Peni and I went to the cinema yesterday. We saw She Said by Maria Schrader. The film recounts the investigation Jodi Kantor and Megan Twohey achieved into the abusive conduct of Hollywood producer Harvey Weinstein. The film is based on the book Chasing the Truth by Kantor and Twohey, adapted by Ruby Shamir, based on the book She Said by the two investigative reporters of The New York Times.
When we planned to see the movie, I hadn't read the book yet, so I did. She Said is well-written, very didactic, which accounts for the difficulties the two journalists faced in carrying out their investigation.
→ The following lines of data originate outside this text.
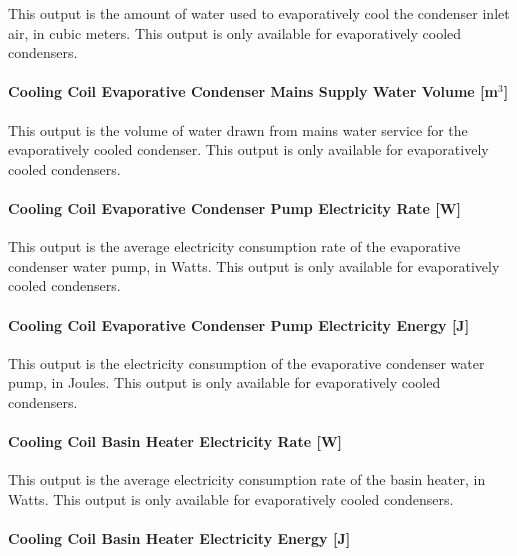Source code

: This output is the amount of water used to evaporatively cool the condenser inlet air, in cubic meters. This output is only available for evaporatively cooled condensers.

\paragraph{Cooling Coil Evaporative Condenser Mains Supply Water Volume {[}m\(^{3}\){]}}\label{cooling-coil-evaporative-condenser-mains-supply-water-volume-m3-2}

This output is the volume of water drawn from mains water service for the evaporatively cooled condenser. This output is only available for evaporatively cooled condensers.

\paragraph{Cooling Coil Evaporative Condenser Pump Electricity Rate {[}W{]}}\label{cooling-coil-evaporative-condenser-pump-electric-power-w-1}

This output is the average electricity consumption rate of the evaporative condenser water pump, in Watts. This output is only available for evaporatively cooled condensers.

\paragraph{Cooling Coil Evaporative Condenser Pump Electricity Energy {[}J{]}}\label{cooling-coil-evaporative-condenser-pump-electric-energy-j-2}

This output is the electricity consumption of the evaporative condenser water pump, in Joules. This output is only available for evaporatively cooled condensers.

\paragraph{Cooling Coil Basin Heater Electricity Rate {[}W{]}}\label{cooling-coil-basin-heater-electric-power-w-2}

This output is the average electricity consumption rate of the basin heater, in Watts. This output is only available for evaporatively cooled condensers.

\paragraph{Cooling Coil Basin Heater Electricity Energy {[}J{]}}\label{cooling-coil-basin-heater-electric-energy-j-2}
There was one aspect that especially interested me. Weinstein's victims could not reveal their story because they had signed confidentiality agreements; Kantor and Twohey realized that the story they wanted report was not only what had happened but the very existence of those settlements. Documents are not just sources for the story; they are the story.
In my discipline, some authors have realized the relevance of documents not as sources, which supposedly tell us the data, but as historical facts.
Raul Hilberg proved that the destruction of the European Jews in Germany was conducted intentionally by the institutions of the Nazi government because the state bureaucracy recorded everything that had happened.
Camilo Vicente Ovalle did something similar in Mexico. The Dirty War of the 1970s was a State Crime since the official documents showed that the police and military bureaucracy were committing crimes against the population.
As historians, we are never entirely convinced that what we read in the sources is the true, but we are sure of the very existence of the source, the document. It is time to stop believing that documents are just a way to "see" history: documents are history.